We also see another Daredevil scene from Jessica’s P.O.V., this time from Daredevil #42, and another Bagley-drawn flashback/dream. It seems that Bendis had decided he could only tease people for so long, as the next story (in issues 22 and 23) is called “The Secret Origin of Jessica Jones”.

In these two issues, we see exactly how Jessica fits in with the rest of the Marvel Universe – we meet the boy she had a crush on at high school, and in a curious spin on an established story, it’s the young Peter Parker, and she sees him get bitten by the spider. On her journey home, she narrowly avoids being hit by the radioactive waste truck that gives Matt Murdock his radar sense. This makes Matt a good two or three years younger than Peter, which doesn’t really tie up. On the other hand, at least according to the calculations of “Madgoblin” at the Spider-Man fansite www.spideykicksbutt.com, the fifteen years figure is correct. Maybe this isn’t the exact truck that hits Matt, but another similar one, just to point out how often these things happen in the Marvel Universe. It must be fairly often, as within a few pages, Jessica’s family car gets into a crash with a military vehicle carrying experimental hazardous material. Her family are killed and Jessica falls into a coma, awakening during the coming of Galactus. She returns to school feeling more alienated, and when Peter Parker tries to reach out to her she mistakes his empathy for pity, and runs – and then she starts to fly.

This kind of retrofitting, continuity implant storytelling can either succeed or fail miserably, and it is to Bendis’ credit that he makes it work. We now know more about who Jessica is, and how she got her powers – but that is only half of the story.

The final storyarc, Purple (Issues 24-28) brings us back to the present day. In the equivalent to a pre-credits sequence, Jessica encounters one of the more curious aspects of shared-universe storytelling, the unusual characters who somehow cross one another’s paths.

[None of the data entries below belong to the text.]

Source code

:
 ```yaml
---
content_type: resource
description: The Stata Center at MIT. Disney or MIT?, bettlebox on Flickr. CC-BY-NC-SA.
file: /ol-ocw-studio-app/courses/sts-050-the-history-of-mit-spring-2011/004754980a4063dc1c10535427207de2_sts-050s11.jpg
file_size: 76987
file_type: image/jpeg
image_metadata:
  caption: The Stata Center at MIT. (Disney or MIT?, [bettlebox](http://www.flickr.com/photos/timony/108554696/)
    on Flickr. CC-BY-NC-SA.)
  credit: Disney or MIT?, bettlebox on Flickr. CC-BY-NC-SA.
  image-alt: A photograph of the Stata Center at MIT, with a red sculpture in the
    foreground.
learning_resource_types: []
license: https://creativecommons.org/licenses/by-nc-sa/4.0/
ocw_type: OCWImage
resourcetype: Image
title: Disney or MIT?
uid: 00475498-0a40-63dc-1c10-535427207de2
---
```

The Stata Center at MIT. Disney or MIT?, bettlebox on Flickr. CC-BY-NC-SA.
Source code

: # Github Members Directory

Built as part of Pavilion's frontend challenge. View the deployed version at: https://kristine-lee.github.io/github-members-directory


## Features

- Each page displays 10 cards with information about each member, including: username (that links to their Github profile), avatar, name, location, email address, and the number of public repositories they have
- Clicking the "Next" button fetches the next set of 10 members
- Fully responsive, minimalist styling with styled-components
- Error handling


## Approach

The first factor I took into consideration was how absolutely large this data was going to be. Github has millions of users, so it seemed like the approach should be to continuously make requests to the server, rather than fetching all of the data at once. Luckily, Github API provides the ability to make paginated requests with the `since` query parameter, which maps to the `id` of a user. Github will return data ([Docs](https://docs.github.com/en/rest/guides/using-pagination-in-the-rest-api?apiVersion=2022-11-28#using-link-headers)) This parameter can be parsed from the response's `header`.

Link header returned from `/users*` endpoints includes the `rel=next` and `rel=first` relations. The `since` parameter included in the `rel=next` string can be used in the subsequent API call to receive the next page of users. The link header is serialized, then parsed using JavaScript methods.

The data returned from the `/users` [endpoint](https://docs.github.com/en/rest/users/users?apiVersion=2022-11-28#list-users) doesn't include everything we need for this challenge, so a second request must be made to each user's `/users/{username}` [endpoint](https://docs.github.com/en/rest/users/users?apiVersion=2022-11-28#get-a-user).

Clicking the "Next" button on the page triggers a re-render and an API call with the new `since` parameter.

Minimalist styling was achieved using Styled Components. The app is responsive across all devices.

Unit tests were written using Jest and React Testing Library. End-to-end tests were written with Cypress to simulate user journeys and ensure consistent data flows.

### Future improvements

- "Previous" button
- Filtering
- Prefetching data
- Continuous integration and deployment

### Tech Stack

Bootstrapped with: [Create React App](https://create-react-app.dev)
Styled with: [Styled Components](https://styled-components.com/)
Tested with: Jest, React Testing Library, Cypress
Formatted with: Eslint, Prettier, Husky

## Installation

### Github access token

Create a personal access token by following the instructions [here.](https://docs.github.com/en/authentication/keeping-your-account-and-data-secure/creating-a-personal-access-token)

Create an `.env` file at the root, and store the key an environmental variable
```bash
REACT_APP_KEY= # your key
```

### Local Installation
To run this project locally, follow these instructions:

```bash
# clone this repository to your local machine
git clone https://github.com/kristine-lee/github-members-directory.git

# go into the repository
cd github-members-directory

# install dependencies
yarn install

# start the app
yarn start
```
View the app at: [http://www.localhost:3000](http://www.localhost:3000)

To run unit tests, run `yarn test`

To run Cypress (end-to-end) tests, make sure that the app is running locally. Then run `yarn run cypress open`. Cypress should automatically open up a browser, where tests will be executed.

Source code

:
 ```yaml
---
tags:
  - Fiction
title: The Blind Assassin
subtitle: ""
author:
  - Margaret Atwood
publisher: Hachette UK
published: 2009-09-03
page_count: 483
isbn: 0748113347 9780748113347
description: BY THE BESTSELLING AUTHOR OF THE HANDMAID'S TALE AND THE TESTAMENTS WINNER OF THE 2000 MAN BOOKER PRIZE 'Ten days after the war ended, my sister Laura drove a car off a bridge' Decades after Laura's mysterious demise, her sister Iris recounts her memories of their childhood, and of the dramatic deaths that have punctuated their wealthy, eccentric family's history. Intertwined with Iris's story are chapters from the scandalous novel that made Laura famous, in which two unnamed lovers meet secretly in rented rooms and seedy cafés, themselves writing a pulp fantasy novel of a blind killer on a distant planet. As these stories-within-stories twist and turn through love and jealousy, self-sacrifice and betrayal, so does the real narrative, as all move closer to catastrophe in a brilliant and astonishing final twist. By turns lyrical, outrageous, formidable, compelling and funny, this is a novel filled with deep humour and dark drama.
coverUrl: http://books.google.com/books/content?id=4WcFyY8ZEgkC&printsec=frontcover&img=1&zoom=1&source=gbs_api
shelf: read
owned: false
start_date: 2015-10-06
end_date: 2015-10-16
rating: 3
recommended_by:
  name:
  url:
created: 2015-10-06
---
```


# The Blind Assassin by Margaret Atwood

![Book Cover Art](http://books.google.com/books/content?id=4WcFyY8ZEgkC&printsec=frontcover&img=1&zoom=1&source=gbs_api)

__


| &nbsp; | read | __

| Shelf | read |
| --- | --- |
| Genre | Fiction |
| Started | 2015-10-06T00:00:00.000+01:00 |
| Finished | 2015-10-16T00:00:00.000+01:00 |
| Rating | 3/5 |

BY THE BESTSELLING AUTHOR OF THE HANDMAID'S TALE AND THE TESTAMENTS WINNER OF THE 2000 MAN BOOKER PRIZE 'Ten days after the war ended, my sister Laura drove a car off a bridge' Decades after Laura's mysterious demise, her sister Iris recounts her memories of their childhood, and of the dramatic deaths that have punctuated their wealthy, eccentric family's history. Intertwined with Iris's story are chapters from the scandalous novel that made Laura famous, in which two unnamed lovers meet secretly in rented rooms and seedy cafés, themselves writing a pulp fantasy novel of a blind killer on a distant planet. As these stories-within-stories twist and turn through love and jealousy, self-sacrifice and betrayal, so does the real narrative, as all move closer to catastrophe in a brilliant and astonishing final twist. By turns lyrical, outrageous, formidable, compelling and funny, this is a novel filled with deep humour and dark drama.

One aspect of the series that has entered into every storyline is how an “ordinary” person interacts with the wonders of a superhero world – the meeting of the fantastic and the mundane. She is confronted with a bizarre case, and turns it down. Then we get into the story proper. A call out of the blue requesting Jessica’s assistance with a case brings a name back into her life – Killgrave. Just hearing it is enough to make Jessica vomit.

Jessica’s trauma sends her back to the bottle, and after several too many she crashes into the apartment of Luke Cage – and then we get the next part of Jessica’s superhero story. Mark Bagley’s art returns, as the story of Jessica’s fall is told as if it were an old-school Marvel comic. We see Jessica as Jewel, encountering Zebediah Killgrave, more commonly known as the Purple Man. Killgrave has the power to control people’s minds – and he decides that he will control Jessica. For the next eight months he puts her through abuse after abuse, until he finally decides he has had enough. He sends her out to kill a superhero, and she comes across a whole bunch – a meeting of big-name super-teams the Avengers and the Defenders. She starts a battle, and gets beaten. Fast. She lapses into another coma, and is saved only thanks to the mental assistance of Jean Grey of the X-Men.

She is rehabilitated at a facility belonging to super-secret security agency S.H.I.E.L.D. and rejects their offer of becoming an agent and liason with the Avengers, but rejects it. She’s plan to leaving the superhero world behind, and have a normal life, which brings us where we first met Jessica to the start – but now she has to face Killgrave again.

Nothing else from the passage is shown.